§ THE PROBLEM
Return each line of the entries that holds the string "Beispielergebnisse".

§ SUPPLIED RECORDS
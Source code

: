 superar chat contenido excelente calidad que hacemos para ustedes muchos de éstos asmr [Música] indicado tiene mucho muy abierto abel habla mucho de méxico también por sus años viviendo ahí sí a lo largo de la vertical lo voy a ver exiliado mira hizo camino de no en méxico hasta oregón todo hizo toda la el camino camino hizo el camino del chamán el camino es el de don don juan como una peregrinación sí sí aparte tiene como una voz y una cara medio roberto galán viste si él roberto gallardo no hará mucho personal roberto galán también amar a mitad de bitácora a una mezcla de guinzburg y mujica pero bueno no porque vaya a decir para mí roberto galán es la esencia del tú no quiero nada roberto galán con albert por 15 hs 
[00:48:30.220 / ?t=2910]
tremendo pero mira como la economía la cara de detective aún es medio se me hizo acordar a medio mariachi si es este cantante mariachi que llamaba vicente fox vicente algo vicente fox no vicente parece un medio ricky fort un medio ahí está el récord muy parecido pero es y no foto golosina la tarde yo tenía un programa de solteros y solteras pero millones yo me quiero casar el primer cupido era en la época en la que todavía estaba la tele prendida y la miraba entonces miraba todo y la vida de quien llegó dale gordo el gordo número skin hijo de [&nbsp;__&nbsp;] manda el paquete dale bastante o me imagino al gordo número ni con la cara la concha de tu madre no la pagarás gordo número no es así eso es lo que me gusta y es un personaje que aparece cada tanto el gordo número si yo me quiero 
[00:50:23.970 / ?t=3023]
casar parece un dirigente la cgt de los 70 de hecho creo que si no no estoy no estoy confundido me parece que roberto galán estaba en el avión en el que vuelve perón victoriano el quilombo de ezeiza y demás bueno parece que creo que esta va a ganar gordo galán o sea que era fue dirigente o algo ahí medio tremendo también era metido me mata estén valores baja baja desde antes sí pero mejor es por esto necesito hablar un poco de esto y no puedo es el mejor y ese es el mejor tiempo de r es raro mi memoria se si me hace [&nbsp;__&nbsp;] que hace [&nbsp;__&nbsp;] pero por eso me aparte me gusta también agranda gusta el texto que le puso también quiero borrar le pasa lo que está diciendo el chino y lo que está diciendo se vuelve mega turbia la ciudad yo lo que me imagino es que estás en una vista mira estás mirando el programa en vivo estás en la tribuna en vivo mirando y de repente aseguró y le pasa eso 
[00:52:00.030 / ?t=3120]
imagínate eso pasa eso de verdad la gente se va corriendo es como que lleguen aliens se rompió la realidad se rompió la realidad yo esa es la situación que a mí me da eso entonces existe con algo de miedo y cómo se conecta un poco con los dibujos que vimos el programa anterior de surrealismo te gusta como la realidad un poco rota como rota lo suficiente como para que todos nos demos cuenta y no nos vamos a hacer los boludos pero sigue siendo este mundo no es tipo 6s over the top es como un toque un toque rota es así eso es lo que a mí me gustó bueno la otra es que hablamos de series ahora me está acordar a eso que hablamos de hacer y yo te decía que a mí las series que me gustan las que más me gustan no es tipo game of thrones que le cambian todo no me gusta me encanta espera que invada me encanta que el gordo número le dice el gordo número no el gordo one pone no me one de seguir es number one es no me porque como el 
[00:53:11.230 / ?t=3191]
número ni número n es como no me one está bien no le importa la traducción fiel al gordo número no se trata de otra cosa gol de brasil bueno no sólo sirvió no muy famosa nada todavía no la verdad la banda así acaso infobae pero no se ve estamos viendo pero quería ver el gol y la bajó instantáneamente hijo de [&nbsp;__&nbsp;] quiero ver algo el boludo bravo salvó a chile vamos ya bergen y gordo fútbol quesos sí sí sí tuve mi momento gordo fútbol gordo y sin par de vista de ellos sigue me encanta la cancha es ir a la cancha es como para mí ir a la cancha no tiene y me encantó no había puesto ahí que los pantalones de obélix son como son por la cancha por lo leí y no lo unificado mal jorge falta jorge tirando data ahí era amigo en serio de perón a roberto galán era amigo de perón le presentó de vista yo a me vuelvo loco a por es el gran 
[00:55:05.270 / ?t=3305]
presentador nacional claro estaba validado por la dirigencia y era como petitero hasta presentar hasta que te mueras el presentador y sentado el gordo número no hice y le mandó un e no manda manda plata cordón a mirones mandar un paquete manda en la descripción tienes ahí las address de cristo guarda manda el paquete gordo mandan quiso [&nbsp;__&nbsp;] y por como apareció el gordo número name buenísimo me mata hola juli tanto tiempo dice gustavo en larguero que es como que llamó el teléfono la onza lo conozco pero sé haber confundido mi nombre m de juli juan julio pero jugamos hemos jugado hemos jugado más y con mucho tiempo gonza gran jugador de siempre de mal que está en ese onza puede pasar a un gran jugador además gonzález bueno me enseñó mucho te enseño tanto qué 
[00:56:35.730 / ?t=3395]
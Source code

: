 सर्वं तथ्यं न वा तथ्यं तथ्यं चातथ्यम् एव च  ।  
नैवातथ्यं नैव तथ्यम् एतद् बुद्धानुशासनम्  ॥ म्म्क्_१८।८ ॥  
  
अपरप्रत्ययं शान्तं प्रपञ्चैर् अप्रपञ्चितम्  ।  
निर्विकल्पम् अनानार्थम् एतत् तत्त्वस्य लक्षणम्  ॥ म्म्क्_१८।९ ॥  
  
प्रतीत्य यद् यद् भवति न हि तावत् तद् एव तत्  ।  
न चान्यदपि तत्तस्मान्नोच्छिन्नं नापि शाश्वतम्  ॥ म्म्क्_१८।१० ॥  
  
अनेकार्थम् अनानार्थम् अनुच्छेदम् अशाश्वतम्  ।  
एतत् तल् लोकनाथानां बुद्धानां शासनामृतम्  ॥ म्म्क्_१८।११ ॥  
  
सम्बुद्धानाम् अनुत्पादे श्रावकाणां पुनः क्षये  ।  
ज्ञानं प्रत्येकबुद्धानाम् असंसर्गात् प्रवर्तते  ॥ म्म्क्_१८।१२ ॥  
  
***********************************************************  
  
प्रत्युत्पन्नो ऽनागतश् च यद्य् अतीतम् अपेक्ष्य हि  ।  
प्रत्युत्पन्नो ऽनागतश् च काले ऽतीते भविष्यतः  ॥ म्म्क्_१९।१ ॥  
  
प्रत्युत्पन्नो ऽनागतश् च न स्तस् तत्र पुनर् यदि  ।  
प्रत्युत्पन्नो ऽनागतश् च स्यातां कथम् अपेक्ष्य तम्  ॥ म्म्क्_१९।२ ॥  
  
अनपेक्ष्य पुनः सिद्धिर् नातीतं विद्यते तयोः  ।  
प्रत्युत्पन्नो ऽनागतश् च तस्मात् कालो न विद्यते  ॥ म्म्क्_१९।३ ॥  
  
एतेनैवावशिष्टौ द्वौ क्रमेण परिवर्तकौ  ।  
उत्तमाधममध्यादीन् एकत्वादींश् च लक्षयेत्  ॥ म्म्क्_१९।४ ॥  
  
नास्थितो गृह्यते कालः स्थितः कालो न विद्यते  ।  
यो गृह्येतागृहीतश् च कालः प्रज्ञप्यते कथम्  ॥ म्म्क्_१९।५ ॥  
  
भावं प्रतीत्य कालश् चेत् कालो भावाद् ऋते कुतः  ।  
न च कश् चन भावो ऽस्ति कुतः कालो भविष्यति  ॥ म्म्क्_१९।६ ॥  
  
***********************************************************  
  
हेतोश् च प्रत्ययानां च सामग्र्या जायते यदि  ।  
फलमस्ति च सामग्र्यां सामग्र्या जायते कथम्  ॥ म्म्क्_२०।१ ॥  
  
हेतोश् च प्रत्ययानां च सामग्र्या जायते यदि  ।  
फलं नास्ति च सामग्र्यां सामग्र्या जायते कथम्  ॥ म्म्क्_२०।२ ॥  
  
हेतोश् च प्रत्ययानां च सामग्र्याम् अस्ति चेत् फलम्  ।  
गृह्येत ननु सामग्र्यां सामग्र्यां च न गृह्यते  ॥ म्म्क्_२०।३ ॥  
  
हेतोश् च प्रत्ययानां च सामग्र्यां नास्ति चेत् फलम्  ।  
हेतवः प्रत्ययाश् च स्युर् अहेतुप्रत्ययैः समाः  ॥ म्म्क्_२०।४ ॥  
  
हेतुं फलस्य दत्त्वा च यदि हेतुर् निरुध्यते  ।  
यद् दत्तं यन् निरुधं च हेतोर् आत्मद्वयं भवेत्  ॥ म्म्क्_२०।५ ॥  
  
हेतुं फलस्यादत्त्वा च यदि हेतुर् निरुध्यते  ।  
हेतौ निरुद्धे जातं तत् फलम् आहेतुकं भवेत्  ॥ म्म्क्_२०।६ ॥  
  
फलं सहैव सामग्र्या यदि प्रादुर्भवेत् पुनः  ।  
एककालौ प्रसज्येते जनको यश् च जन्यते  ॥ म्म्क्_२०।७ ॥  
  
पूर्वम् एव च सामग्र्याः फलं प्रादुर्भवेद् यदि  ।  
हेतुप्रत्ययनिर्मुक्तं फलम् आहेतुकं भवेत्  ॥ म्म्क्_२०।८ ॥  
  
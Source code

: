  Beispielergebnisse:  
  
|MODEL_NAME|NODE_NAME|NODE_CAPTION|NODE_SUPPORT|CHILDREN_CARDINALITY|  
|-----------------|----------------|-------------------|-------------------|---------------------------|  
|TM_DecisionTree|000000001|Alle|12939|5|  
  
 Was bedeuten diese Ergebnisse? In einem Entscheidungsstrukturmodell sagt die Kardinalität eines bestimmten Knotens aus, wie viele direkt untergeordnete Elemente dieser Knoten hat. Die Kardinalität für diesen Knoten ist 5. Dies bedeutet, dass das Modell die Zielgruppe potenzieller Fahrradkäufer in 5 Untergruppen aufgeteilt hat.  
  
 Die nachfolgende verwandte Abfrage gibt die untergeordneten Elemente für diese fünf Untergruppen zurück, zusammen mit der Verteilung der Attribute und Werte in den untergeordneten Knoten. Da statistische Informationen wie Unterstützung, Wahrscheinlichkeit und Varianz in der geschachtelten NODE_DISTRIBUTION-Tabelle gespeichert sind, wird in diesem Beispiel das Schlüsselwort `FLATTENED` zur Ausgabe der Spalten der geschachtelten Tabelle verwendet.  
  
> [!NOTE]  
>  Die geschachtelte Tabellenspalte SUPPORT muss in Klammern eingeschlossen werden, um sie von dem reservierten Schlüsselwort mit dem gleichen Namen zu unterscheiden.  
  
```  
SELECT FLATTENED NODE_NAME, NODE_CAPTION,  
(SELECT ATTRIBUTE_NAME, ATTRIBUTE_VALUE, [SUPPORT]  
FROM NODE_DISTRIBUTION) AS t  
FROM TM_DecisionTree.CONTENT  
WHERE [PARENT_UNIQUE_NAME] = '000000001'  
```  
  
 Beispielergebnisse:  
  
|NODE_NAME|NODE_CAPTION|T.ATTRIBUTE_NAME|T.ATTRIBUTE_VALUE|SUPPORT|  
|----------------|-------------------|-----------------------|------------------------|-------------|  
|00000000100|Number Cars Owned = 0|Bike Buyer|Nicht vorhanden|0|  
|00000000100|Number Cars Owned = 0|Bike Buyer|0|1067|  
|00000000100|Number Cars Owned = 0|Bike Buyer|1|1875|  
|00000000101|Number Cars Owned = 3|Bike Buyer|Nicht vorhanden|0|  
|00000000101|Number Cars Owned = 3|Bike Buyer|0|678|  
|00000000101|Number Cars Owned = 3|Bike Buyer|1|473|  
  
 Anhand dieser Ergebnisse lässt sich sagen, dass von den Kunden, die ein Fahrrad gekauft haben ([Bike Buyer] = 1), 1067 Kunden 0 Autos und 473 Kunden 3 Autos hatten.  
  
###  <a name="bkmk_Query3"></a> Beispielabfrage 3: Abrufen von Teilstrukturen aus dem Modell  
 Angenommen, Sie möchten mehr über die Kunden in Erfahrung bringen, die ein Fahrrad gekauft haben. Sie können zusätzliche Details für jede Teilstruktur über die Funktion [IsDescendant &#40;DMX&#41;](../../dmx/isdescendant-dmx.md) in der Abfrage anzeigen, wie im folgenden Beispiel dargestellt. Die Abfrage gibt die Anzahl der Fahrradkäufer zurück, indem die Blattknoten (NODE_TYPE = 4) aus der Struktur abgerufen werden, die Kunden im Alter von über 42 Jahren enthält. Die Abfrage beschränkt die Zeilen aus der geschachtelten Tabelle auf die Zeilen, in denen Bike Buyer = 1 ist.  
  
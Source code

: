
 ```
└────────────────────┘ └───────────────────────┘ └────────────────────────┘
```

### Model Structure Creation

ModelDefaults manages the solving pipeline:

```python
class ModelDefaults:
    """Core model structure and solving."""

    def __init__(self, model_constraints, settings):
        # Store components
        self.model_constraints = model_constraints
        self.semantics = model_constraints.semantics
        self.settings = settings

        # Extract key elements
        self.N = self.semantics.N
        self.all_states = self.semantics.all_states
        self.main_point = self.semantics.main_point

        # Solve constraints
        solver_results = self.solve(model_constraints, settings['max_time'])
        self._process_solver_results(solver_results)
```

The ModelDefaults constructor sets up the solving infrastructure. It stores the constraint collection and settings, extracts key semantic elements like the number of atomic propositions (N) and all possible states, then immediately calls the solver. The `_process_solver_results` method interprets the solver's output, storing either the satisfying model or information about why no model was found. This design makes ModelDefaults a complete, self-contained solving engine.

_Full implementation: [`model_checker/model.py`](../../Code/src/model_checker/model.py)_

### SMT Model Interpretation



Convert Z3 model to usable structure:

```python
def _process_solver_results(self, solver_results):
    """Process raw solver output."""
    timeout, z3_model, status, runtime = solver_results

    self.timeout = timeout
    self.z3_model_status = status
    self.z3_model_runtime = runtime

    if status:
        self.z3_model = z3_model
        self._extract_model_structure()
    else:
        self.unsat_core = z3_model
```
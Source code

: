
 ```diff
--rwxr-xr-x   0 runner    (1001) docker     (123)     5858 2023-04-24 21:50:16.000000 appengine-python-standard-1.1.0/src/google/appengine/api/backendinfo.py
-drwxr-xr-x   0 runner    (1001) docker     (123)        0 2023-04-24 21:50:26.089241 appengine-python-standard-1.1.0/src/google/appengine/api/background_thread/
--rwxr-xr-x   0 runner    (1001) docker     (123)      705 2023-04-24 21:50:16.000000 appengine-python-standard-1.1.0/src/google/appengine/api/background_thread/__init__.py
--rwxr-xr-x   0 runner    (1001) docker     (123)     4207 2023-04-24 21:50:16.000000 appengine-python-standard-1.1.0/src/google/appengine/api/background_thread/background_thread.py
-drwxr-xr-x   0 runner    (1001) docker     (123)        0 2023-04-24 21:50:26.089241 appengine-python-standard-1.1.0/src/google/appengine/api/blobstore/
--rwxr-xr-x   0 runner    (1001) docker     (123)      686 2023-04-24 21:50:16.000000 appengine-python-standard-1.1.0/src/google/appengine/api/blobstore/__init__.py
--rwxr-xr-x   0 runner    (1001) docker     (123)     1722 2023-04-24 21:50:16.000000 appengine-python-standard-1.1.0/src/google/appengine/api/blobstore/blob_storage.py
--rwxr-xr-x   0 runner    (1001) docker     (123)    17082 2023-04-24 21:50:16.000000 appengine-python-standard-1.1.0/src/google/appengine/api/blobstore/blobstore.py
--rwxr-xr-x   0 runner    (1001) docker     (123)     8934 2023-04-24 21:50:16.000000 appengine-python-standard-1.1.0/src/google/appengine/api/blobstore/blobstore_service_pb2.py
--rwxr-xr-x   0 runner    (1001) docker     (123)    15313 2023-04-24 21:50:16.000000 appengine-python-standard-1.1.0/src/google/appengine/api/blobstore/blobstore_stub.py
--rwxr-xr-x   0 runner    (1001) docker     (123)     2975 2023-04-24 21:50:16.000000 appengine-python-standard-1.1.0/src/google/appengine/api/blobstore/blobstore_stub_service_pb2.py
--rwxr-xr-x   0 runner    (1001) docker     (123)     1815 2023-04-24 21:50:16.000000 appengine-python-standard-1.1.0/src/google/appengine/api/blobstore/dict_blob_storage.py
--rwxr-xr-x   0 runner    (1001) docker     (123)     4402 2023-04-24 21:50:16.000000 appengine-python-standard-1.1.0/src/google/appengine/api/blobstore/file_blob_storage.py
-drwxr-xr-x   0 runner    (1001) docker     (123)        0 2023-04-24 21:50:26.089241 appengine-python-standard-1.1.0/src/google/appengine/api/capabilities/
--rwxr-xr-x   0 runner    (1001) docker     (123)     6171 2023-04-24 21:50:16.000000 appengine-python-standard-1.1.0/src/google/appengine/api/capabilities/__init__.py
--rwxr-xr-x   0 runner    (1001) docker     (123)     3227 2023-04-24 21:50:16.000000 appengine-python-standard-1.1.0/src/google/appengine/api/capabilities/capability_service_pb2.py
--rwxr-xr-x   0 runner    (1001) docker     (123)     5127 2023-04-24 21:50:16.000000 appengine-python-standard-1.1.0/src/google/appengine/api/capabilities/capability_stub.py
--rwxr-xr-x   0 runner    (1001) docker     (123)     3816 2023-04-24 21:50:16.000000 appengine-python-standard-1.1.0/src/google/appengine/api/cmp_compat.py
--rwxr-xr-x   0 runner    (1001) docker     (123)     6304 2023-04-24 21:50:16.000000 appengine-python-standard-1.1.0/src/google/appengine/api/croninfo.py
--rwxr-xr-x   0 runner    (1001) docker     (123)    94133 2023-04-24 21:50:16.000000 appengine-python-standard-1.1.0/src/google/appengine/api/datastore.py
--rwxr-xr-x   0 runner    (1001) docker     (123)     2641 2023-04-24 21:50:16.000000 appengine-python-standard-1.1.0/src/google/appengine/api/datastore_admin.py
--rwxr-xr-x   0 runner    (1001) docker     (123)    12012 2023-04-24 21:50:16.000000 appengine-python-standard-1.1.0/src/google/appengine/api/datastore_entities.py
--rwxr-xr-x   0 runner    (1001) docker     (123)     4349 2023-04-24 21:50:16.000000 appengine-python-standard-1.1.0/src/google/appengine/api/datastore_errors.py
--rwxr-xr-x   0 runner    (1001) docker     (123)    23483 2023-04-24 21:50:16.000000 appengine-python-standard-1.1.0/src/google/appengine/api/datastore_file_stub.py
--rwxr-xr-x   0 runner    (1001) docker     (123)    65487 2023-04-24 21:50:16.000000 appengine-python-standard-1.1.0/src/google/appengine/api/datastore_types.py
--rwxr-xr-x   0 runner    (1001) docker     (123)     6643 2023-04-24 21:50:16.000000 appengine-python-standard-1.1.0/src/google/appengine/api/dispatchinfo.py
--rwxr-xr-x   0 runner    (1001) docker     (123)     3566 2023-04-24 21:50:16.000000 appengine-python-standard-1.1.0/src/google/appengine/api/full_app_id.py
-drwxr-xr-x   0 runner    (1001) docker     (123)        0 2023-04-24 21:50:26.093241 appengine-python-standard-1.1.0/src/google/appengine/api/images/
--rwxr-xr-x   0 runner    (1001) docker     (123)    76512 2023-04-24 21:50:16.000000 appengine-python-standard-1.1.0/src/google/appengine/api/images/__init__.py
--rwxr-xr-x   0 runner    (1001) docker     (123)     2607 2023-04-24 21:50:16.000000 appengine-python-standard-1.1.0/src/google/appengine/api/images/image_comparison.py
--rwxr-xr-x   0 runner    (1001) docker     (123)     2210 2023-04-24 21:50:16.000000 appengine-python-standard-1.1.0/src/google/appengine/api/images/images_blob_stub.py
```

§ ANSWER TO THIS PROBLEM
:  Beispielergebnisse:  
 Beispielergebnisse:  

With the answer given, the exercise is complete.